McCain Now Supports Auto Industry Bailout: I’ll ‘Do Whatever I Think Needs To Be Done’

The government recently promised the auto industry $25 billion in loans in order to produce more fuel-efficient models. Now, as General Motors and Chrysler consider a merger, executives are hinting at another $10 billion in federal help. Earlier this week, top McCain adviser Carly Fiorina said the campaign opposes any auto bailout:

“I don’t think the government can rescue the industry,” Carly Fiorina, former chief executive of Hewlett-Packard Corp, told Reuters at an event in suburban Detroit.”Whatever the government does, it should not take away the fundamentals of risk-taking.
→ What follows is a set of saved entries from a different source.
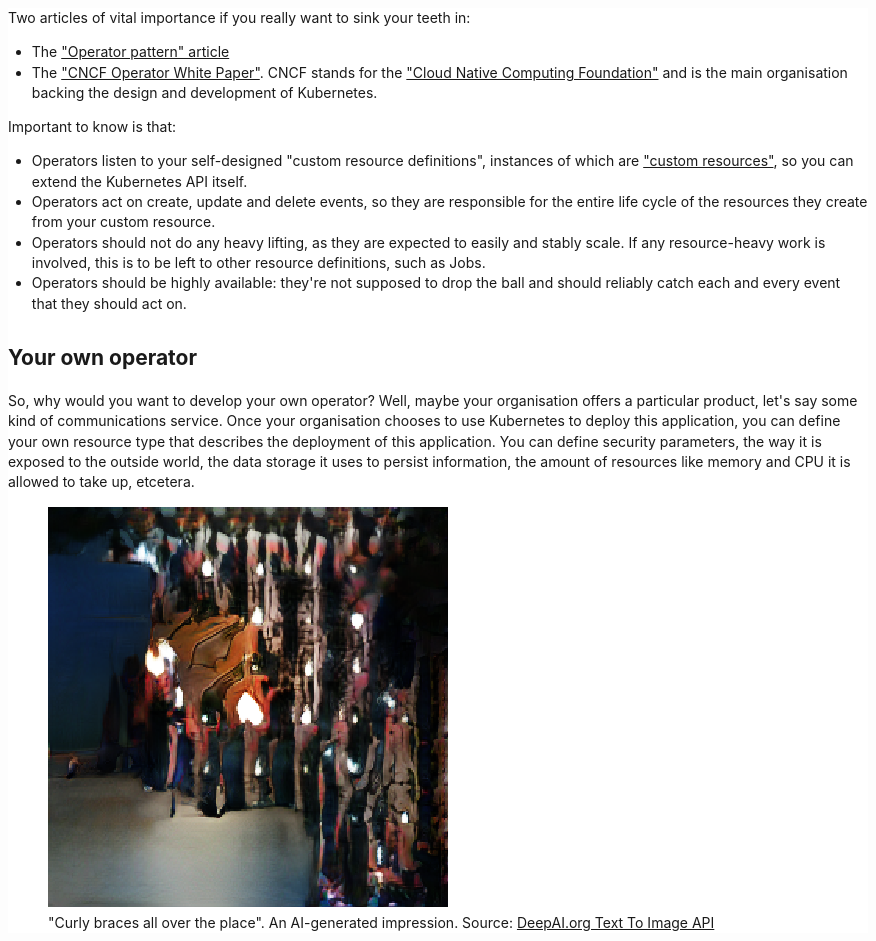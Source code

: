 Two articles of vital importance if you really want to sink your teeth in:
 - The ["Operator pattern" article](https://kubernetes.io/docs/concepts/extend-kubernetes/operator/)
 - The ["CNCF Operator White Paper"](https://github.com/cncf/tag-app-delivery/blob/main/operator-wg/whitepaper/Operator-WhitePaper_v1-0.md).
   CNCF stands for the ["Cloud Native Computing Foundation"](https://www.cncf.io/) and is the main organisation backing the design and development of Kubernetes.

Important to know is that:
- Operators listen to your self-designed "custom resource definitions", instances of which
  are ["custom resources"](https://kubernetes.io/docs/concepts/extend-kubernetes/api-extension/custom-resources/), so
  you can extend the Kubernetes API itself.
- Operators act on create, update and delete events, so they are responsible for the entire life cycle of the resources
  they create from your custom resource.
- Operators should not do any heavy lifting, as they are expected to easily and stably scale. If any resource-heavy work
  is involved, this is to be left to other resource definitions, such as Jobs.
- Operators should be highly available: they're not supposed to drop the ball and should reliably catch each and every
  event that they should act on.

## Your own operator

So, why would you want to develop your own operator? Well, maybe your organisation offers a particular
product, let's say some kind of communications service. Once your organisation chooses to use Kubernetes to deploy this
application, you can define your own resource type that describes the deployment of this application. You can define
security parameters, the way it is exposed to the outside world, the data storage it uses to persist information, the
amount of resources like memory and CPU it is allowed to take up, etcetera. 

<figure>
  <img src="/images/generated-curly-braces-all-over-the-place.png" alt="Curly braces all over the place. An AI-generated impression."/>
  <figcaption>"Curly braces all over the place". An AI-generated impression. Source:
    <a href="https://vision-explorer.allenai.org/text_to_image_generation">DeepAI.org Text To Image API</a>
  </figcaption>
</figure>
Sometimes it leads to rewards and sometimes consequences, downside,” she said. “In other words, the auto industry cannot be saved from its own bad bets.”

Today, however, interviewed on Good Morning America, Sen. John McCain (R-AZ) expressed support for the auto industry bailouts:

Q: We’re finding out that there may be a possibility of some sort of bail-out or government assistance for the auto industry. Would that be something that you would support?

MCCAIN: Well, we’ve already done that to $25 billion, and we’ve delayed getting them the money. I would do whatever I think needs to be done to help our automotive industry. We’ve got to make this transition to flex fuel, battery powered, hydrogen automobiles. And, obviously — and, also, I would provide tax credits for people who buy these new automobiles. We’ve got to keep this industry alive. There’s no doubt about that.

Watch it:

McCain has been slowly creeping towards supporting bailouts for the auto industry. In June, he stated, “Frankly I just don’t see a scenario where the federal government would come in and bail out any industry in America today.” Earlier this week, McCain was on the fence, telling NBC, “Let’s get the $25 billion to them to start with and see how that goes.” Finally, today, he hinted at full support for more bailouts.

Advertisement

Fiorina has been ostracized by the campaign for repeatedly publicly contradicting campaign policy. In April, she said McCain favored “private accounts” for Social Security, while McCain was saying he opposed privatizing Social Security. She has also contradicted McCain on birth control policy.